Several Japanese-born scientists have made a significant impact on the field of genetics. Below are just a few of them:
- Kametaro Toyama (1876-1918): Toyama was a Japanese geneticist known for his research on the interbreeding of silkworms. In 1906, his work revealed that Mendelian inheritance applies to not only plants, but also to animals.
- Akiyoshi Wada (1929-): Wada is a Japanese biophysicist. In 1981, he led a national project to develop the world’s first automated DNA sequencing device. Later on, the device was a crucial step for completing the Human Genome Project.
- Hideki Kambara: Kambara is a Japanese scientist known for developing various genetic technologies. Most notably, he developed the high-throughput, multi-capillary DNA sequencers that were instrumental for the early completion of the Human Genome Project.
- Norio Niikawa (1942-): Niikawa is a Japanese physician and medical geneticist. In 1981, he discovered Kabuki syndrome, a rare autosomal dominant disorder.
- Nobuyo Maeda (early 1950s-): Maeda is a Japanese geneticist and medical researcher. Her work focuses on the genetics and molecular pathology of complex diseases such as atherosclerosis, hypertension and diabetes. Additionally, she generated the first mouse model for atherosclerosis.
- Yusuke Nakamura (1952-): Nakamura is a renowned Japanese geneticist and cancer researcher best known for developing the methodology for genome-wide association studies in 2001. Since its conception, the method has revealed the genetic architecture of numerous human diseases, thereby revolutionising medical genetics. He is also a leader in cancer genetics and personalised medicine, focusing on translating research into clinical cancer care.
- Naomichi Matsumoto (1961-): Matsumoto is a Japanese physician and medical geneticist. He has identified causative genes for several human diseases, such as West syndrome, porencephaly and Coffin-Siris syndrome.
- Shinya Yamanaka (1962-): Yamanaka is a researcher and Nobel Prize winner who is known for his discovery that mature cells could be converted to stem cells.
Japan’s rich genetics knowledge base and technological capacity put the country in an ideal spot to realise the potential of genomic medicine. Yet, the clinical implementation of genomic medicine has lagged, especially compared to Europe and the US. This is largely due to inadequate social infrastructure. Firstly, there is a need for regulations and transparency on the use of genetic information. Secondly, there is an overwhelming shortage of trained genetic counsellors, despite growing demand.

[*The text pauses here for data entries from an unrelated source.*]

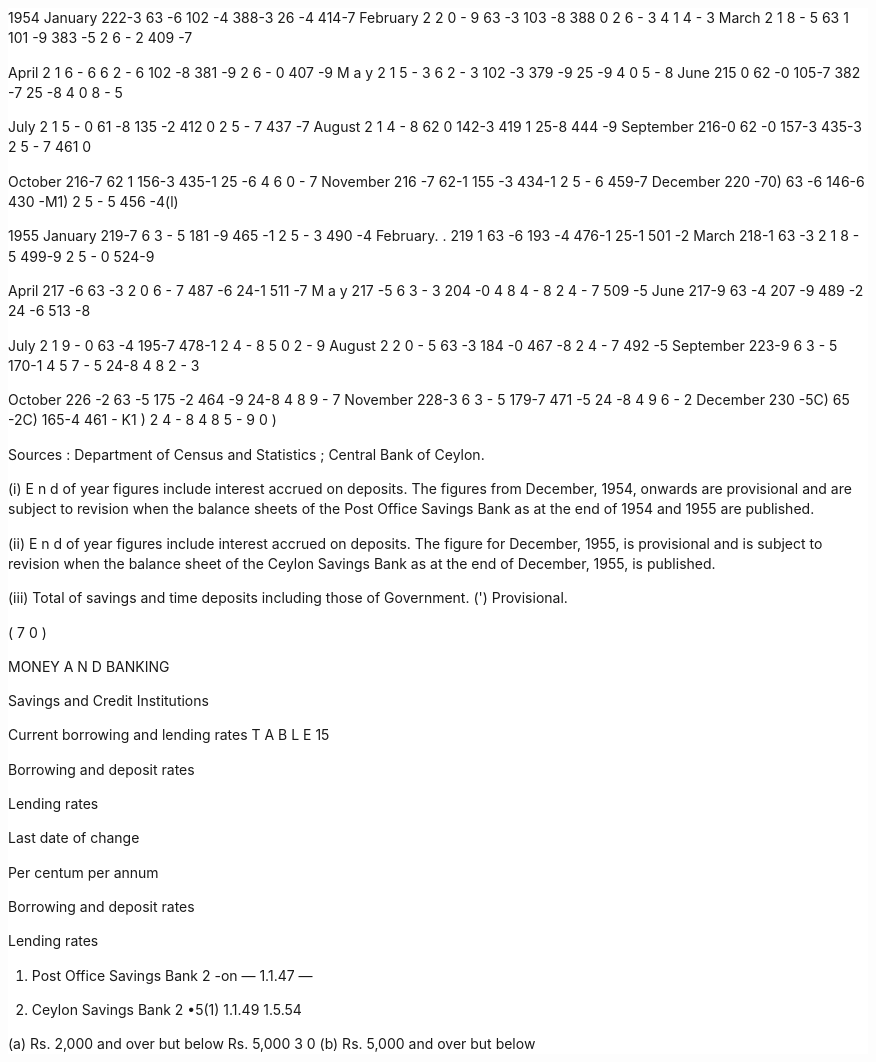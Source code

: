 1954 January 222-3 63 -6 102 -4 388-3 26 -4 414-7 February 2 2 0 - 9 63 -3 103 -8 388 0 2 6 - 3 4 1 4 - 3 March 2 1 8 - 5 63 1 101 -9 383 -5 2 6 - 2 409 -7

April 2 1 6 - 6 6 2 - 6 102 -8 381 -9 2 6 - 0 407 -9 M a y 2 1 5 - 3 6 2 - 3 102 -3 379 -9 25 -9 4 0 5 - 8 June 215 0 62 -0 105-7 382 -7 25 -8 4 0 8 - 5

July 2 1 5 - 0 61 -8 135 -2 412 0 2 5 - 7 437 -7 August 2 1 4 - 8 62 0 142-3 419 1 25-8 444 -9 September 216-0 62 -0 157-3 435-3 2 5 - 7 461 0

October 216-7 62 1 156-3 435-1 25 -6 4 6 0 - 7 November 216 -7 62-1 155 -3 434-1 2 5 - 6 459-7 December 220 -70) 63 -6 146-6 430 -M1) 2 5 - 5 456 -4(l)

1955 January 219-7 6 3 - 5 181 -9 465 -1 2 5 - 3 490 -4 February. . 219 1 63 -6 193 -4 476-1 25-1 501 -2 March 218-1 63 -3 2 1 8 - 5 499-9 2 5 - 0 524-9

April 217 -6 63 -3 2 0 6 - 7 487 -6 24-1 511 -7 M a y 217 -5 6 3 - 3 204 -0 4 8 4 - 8 2 4 - 7 509 -5 June 217-9 63 -4 207 -9 489 -2 24 -6 513 -8

July 2 1 9 - 0 63 -4 195-7 478-1 2 4 - 8 5 0 2 - 9 August 2 2 0 - 5 63 -3 184 -0 467 -8 2 4 - 7 492 -5 September 223-9 6 3 - 5 170-1 4 5 7 - 5 24-8 4 8 2 - 3

October 226 -2 63 -5 175 -2 464 -9 24-8 4 8 9 - 7 November 228-3 6 3 - 5 179-7 471 -5 24 -8 4 9 6 - 2 December 230 -5C) 65 -2C) 165-4 461 - K1 ) 2 4 - 8 4 8 5 - 9 0 )

Sources : Department of Census and Statistics ; Central Bank of Ceylon.

(i) E n d of year figures include interest accrued on deposits. The figures from December, 1954, onwards are provisional and are subject to revision when the balance sheets of the Post Office Savings Bank as at the end of 1954 and 1955 are published.

(ii) E n d of year figures include interest accrued on deposits. The figure for December, 1955, is provisional and is subject to revision when the balance sheet of the Ceylon Savings Bank as at the end of December, 1955, is published.

(iii) Total of savings and time deposits including those of Government. (') Provisional.

( 7 0 )

MONEY A N D BANKING

Savings and Credit Institutions

Current borrowing and lending rates T A B L E 15

Borrowing and deposit rates

Lending rates

Last date of change

Per centum per annum

Borrowing and deposit rates

Lending rates

1. Post Office Savings Bank 2 -on — 1.1.47 —

2. Ceylon Savings Bank 2 •5(1) 1.1.49 1.5.54

(a) Rs. 2,000 and over but below Rs. 5,000 3 0 (b) Rs. 5,000 and over but below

In addition, there is a poor public perception and understanding of genetics in Japan. Rare hereditary or genetic diseases remain taboo and are sometimes considered to be the affected individual’s own fault. Moreover, cultural discrimination is still rife in the largely homogenous Japanese society.

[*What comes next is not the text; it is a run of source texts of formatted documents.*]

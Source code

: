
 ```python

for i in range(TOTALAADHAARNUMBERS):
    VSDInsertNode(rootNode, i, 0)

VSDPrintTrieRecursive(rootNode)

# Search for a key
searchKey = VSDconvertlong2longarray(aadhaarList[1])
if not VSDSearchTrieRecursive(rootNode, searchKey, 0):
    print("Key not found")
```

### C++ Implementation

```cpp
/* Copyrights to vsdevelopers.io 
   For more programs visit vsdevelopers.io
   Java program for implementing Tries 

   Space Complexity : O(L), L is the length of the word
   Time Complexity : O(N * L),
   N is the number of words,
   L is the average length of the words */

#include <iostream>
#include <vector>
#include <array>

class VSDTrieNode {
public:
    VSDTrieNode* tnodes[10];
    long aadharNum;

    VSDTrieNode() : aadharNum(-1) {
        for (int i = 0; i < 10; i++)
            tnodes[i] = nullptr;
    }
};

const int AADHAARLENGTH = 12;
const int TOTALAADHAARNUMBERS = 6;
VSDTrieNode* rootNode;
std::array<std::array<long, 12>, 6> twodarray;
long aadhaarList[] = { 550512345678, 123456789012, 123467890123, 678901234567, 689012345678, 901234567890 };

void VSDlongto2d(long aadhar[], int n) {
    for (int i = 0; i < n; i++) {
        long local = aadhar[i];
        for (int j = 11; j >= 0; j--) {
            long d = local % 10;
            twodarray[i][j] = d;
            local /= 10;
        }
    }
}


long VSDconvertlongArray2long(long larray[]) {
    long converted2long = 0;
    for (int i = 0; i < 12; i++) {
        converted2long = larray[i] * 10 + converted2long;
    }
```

The Japan Society of Human Genetics (JSHG) has been making various efforts to address these issues and promote the deployment of genomic medicine. They aim to establish guidelines for the proper use of genetic information, nurture genetics professionals and promote public genetic literacy. Alongside other medical genetics associations, their efforts have included advocating for the incorporation of human genetics and cultural diversity in school curricula and raising awareness of genetic diseases in the public and media.

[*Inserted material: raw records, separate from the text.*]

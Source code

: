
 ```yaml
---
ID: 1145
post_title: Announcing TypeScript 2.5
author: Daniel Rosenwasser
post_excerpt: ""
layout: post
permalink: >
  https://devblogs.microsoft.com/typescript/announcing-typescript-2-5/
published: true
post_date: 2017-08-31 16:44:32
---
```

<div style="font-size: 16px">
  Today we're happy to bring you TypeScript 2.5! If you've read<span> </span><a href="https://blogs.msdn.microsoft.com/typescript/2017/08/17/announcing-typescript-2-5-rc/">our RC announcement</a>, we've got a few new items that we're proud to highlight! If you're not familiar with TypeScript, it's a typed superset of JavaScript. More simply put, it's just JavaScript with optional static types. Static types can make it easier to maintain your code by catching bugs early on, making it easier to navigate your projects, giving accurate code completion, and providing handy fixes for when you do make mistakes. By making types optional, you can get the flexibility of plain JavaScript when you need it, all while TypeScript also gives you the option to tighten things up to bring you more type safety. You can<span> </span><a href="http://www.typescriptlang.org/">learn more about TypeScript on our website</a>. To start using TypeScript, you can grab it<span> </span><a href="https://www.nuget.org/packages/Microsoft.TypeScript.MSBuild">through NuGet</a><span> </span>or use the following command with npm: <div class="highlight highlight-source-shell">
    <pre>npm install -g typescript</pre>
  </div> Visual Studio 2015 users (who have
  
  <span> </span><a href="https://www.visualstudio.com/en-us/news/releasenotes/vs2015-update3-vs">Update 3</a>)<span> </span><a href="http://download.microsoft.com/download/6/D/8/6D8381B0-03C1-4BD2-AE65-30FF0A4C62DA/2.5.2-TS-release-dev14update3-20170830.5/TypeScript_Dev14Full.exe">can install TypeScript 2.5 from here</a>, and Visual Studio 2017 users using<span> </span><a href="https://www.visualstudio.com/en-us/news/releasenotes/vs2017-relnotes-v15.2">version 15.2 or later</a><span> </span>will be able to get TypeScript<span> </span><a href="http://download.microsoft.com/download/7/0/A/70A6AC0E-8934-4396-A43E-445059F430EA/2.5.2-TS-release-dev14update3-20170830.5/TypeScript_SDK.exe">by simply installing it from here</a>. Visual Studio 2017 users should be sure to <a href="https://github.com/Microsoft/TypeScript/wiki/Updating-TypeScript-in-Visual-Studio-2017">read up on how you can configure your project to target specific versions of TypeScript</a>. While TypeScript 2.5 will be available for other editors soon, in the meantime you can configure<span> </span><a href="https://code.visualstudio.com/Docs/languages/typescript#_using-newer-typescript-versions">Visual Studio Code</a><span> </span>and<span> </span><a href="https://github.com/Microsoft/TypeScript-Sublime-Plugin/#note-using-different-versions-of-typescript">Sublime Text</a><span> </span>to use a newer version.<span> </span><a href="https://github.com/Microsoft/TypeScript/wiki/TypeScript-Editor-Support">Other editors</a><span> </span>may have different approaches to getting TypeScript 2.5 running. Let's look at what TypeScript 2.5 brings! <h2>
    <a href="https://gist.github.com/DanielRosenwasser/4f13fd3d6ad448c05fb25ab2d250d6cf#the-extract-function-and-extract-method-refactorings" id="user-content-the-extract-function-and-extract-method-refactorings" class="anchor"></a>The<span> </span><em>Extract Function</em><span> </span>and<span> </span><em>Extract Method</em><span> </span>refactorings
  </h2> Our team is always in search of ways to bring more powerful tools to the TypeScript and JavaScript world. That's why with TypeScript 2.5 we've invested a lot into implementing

In lieu of the growing threat of cancer and other rare diseases, Japan is expected to continue to promote research and clinical implementation of genomic medicine. In June 2019, the Japanese health ministry announced that the country would commence whole-genome sequencing analyses on up to 93,000 people, modelled upon Genomics England’s 100,000 Genomes Project. Japan is also supporting the sharing of genomic and clinical data, both domestically and internationally.
Japan is an undeniable leader in innovation, having brought the world countless transformative technologies. We are excited to see what more the country has to offer to the field of genomics in the near future!